• _WHAT IS NEEDED_
Track down each line below containing the string "mFoodPrice" and copy it.

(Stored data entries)
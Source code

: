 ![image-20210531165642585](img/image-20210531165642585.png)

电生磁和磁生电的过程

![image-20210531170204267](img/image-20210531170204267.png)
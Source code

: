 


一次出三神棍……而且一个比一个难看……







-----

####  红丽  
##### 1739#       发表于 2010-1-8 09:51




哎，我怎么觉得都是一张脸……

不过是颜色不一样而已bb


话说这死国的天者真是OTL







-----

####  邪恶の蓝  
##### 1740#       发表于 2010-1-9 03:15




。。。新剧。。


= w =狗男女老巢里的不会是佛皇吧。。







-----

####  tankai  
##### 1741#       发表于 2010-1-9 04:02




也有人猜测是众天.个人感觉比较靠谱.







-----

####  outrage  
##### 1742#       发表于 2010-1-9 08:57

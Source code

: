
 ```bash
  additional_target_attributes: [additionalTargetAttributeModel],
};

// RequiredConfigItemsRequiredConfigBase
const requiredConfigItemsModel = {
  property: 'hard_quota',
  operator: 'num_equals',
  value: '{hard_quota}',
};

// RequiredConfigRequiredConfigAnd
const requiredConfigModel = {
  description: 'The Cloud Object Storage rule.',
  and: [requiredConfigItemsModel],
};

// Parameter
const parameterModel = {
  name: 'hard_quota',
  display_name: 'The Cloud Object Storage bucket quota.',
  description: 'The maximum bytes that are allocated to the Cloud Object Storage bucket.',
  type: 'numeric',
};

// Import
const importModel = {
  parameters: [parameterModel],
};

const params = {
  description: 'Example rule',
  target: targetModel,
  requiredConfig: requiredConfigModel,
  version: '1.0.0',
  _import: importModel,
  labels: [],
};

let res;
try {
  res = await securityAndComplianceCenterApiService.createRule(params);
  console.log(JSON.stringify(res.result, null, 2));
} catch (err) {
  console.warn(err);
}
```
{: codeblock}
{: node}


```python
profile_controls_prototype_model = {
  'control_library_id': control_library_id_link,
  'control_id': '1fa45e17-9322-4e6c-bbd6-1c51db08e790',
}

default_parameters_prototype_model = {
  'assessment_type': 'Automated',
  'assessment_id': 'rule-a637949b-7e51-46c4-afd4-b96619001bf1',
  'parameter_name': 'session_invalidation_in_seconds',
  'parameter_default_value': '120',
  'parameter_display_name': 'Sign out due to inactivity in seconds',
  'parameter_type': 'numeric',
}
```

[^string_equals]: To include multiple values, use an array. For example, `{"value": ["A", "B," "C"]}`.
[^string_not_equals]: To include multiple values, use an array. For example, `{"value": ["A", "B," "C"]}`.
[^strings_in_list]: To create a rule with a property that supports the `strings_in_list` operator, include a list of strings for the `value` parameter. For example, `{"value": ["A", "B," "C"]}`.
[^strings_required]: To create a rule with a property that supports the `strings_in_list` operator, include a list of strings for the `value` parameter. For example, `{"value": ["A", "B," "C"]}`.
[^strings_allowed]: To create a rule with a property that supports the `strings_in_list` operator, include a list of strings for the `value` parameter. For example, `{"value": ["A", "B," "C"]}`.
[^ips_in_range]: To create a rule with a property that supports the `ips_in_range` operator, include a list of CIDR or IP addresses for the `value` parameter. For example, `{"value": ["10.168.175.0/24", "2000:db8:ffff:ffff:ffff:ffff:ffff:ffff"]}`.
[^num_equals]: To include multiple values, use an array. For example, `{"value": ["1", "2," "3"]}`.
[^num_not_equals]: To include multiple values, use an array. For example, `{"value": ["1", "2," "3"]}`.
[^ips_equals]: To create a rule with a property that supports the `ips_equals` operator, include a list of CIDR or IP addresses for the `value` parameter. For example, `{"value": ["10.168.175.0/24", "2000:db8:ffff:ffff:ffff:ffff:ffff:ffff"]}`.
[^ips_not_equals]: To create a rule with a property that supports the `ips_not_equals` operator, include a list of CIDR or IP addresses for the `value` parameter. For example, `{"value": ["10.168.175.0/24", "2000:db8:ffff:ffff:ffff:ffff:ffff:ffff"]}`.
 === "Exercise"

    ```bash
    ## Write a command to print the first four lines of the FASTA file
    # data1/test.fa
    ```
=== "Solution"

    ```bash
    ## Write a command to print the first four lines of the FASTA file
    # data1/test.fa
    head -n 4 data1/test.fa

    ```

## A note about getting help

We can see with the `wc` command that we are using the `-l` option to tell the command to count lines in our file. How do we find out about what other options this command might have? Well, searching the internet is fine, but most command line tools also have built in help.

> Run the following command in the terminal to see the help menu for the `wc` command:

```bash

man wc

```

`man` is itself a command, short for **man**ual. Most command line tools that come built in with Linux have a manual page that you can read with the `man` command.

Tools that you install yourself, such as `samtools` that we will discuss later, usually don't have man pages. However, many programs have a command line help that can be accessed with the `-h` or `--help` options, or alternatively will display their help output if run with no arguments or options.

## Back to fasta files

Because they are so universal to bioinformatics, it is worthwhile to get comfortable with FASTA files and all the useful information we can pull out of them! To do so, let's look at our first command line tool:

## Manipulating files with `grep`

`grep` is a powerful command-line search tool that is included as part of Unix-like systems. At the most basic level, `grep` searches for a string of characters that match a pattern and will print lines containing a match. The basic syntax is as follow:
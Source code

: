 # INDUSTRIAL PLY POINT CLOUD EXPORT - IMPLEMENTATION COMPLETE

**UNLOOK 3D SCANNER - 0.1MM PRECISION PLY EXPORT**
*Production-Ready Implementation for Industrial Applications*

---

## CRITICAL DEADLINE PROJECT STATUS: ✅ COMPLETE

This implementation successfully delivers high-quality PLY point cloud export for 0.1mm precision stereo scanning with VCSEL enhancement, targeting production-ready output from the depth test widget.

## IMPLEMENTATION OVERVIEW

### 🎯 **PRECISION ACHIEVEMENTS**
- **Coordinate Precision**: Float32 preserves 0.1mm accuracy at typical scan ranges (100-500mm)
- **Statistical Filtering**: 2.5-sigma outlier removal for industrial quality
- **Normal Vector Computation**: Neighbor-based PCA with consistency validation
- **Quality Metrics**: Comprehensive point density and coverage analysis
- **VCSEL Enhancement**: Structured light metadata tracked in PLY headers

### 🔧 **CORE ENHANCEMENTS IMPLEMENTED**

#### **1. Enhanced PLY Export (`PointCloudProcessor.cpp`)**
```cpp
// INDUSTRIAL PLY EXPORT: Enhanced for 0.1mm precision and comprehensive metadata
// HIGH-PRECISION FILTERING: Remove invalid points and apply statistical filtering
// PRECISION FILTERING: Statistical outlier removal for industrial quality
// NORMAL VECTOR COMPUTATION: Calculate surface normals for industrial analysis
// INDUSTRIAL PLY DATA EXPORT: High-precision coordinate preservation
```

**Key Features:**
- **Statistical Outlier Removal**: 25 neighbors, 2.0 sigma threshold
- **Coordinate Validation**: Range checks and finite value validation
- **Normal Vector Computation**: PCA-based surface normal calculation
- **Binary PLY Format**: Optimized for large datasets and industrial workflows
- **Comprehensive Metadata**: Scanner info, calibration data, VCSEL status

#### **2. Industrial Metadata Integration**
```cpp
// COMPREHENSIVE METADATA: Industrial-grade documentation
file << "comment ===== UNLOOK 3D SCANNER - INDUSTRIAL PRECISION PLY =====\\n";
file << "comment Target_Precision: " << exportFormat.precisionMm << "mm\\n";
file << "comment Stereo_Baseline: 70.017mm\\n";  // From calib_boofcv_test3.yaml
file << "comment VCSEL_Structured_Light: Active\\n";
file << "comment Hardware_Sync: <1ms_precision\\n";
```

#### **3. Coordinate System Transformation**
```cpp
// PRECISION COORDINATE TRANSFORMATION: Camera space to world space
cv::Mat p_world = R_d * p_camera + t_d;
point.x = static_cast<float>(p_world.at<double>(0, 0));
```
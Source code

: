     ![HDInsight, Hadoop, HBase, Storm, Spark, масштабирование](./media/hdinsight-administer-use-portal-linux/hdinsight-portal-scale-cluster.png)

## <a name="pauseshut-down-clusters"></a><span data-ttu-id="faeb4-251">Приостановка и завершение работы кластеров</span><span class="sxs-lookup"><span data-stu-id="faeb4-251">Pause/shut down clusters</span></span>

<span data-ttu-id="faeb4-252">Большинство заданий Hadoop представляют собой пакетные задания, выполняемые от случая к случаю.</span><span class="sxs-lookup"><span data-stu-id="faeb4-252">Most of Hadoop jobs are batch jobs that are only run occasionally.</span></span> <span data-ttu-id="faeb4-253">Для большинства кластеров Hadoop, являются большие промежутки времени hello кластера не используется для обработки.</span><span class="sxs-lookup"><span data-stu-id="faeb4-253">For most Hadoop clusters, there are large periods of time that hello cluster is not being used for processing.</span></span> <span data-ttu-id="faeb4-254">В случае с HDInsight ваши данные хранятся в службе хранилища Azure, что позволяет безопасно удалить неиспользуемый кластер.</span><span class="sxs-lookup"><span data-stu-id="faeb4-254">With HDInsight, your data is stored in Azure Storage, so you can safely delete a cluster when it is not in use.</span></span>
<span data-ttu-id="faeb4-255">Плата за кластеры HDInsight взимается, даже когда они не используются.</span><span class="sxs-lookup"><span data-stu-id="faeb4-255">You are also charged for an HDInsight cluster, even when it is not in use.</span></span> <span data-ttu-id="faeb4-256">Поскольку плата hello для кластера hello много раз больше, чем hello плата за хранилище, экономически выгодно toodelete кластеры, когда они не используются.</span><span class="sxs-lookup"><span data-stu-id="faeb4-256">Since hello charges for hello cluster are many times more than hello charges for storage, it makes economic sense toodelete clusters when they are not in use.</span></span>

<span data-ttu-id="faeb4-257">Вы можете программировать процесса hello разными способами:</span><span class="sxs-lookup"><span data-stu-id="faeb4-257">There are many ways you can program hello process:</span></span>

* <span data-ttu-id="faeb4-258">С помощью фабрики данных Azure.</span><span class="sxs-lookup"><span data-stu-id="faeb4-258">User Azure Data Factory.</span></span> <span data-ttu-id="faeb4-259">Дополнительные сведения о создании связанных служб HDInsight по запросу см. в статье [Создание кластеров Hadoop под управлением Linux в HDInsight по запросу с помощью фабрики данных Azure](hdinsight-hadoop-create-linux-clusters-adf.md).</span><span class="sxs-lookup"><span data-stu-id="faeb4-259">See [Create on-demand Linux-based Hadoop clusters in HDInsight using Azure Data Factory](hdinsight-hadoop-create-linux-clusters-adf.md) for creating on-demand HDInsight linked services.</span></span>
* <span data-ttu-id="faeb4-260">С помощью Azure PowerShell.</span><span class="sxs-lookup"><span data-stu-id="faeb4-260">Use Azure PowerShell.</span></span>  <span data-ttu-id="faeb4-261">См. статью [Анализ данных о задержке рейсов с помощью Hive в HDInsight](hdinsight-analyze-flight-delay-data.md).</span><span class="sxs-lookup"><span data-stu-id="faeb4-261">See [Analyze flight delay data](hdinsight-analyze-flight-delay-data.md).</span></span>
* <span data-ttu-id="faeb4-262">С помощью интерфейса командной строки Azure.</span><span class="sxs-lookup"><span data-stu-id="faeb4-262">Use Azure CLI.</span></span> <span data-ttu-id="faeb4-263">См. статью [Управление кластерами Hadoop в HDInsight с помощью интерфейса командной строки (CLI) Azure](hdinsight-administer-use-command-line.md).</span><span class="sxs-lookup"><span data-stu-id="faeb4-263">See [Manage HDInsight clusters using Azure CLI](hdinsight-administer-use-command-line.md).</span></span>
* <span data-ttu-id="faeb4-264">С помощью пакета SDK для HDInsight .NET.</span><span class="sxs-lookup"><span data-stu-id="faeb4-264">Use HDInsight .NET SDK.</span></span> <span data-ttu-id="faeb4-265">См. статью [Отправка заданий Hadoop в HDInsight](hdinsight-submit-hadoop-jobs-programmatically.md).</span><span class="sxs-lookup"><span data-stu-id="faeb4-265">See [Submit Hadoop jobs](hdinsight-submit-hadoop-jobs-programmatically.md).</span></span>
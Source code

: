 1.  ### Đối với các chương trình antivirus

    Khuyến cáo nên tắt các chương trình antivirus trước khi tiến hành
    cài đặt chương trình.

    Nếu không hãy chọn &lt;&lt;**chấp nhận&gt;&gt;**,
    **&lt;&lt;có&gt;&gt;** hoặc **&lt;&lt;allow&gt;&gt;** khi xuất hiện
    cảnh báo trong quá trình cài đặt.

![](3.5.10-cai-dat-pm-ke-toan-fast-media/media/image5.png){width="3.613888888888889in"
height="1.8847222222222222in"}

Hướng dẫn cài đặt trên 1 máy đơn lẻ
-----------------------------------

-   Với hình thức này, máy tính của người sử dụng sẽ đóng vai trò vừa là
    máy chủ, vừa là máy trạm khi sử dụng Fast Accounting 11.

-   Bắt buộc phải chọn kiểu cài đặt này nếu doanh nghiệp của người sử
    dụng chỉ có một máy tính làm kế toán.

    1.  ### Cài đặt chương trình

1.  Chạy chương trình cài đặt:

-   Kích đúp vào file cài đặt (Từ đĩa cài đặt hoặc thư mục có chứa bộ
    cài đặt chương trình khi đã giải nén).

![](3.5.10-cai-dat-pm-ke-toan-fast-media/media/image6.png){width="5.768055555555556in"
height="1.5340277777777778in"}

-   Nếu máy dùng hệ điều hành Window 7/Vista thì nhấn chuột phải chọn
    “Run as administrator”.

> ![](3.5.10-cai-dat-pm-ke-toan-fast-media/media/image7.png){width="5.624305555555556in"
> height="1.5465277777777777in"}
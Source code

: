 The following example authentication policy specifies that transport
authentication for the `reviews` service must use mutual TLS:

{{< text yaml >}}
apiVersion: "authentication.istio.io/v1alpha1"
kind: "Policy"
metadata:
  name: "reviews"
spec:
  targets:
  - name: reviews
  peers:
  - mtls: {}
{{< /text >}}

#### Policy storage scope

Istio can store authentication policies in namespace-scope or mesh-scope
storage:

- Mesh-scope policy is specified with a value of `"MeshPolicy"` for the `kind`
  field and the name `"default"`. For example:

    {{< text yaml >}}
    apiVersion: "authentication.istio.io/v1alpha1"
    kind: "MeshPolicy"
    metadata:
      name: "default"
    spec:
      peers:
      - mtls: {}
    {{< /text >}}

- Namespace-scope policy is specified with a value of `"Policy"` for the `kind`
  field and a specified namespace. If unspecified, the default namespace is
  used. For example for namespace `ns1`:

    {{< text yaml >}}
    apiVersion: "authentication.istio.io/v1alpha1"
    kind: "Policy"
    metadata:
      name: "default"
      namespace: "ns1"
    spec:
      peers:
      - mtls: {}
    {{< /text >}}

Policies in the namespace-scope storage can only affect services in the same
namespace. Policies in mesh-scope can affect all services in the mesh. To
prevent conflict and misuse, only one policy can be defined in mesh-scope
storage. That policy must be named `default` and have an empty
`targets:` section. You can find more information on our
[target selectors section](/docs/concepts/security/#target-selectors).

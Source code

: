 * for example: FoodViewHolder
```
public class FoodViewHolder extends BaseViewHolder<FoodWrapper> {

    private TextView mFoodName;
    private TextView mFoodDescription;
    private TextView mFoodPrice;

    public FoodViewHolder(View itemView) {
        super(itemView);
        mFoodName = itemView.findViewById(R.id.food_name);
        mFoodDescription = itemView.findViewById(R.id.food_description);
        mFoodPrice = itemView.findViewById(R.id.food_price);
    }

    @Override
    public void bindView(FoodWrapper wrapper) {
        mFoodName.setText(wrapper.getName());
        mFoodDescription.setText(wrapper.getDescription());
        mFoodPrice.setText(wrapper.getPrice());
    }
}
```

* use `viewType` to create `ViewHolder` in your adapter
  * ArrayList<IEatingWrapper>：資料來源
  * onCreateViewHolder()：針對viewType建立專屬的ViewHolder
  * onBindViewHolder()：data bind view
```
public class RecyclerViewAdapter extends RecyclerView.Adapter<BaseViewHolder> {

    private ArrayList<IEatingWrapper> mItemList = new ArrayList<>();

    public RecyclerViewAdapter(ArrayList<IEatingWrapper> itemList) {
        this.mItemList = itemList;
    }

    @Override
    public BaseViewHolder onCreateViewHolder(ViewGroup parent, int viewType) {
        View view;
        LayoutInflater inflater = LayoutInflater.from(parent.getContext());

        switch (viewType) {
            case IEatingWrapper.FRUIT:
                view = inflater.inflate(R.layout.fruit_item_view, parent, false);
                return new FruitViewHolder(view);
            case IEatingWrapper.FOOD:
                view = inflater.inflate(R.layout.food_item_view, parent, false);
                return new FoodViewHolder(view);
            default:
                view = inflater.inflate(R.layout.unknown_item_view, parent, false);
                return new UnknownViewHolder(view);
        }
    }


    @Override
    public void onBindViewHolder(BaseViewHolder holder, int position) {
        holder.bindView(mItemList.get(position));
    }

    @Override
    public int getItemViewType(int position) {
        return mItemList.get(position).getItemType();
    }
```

• _SOLUTION TO THE EXERCISE_
    private TextView mFoodPrice;
        mFoodPrice = itemView.findViewById(R.id.food_price);
        mFoodPrice.setText(wrapper.getPrice());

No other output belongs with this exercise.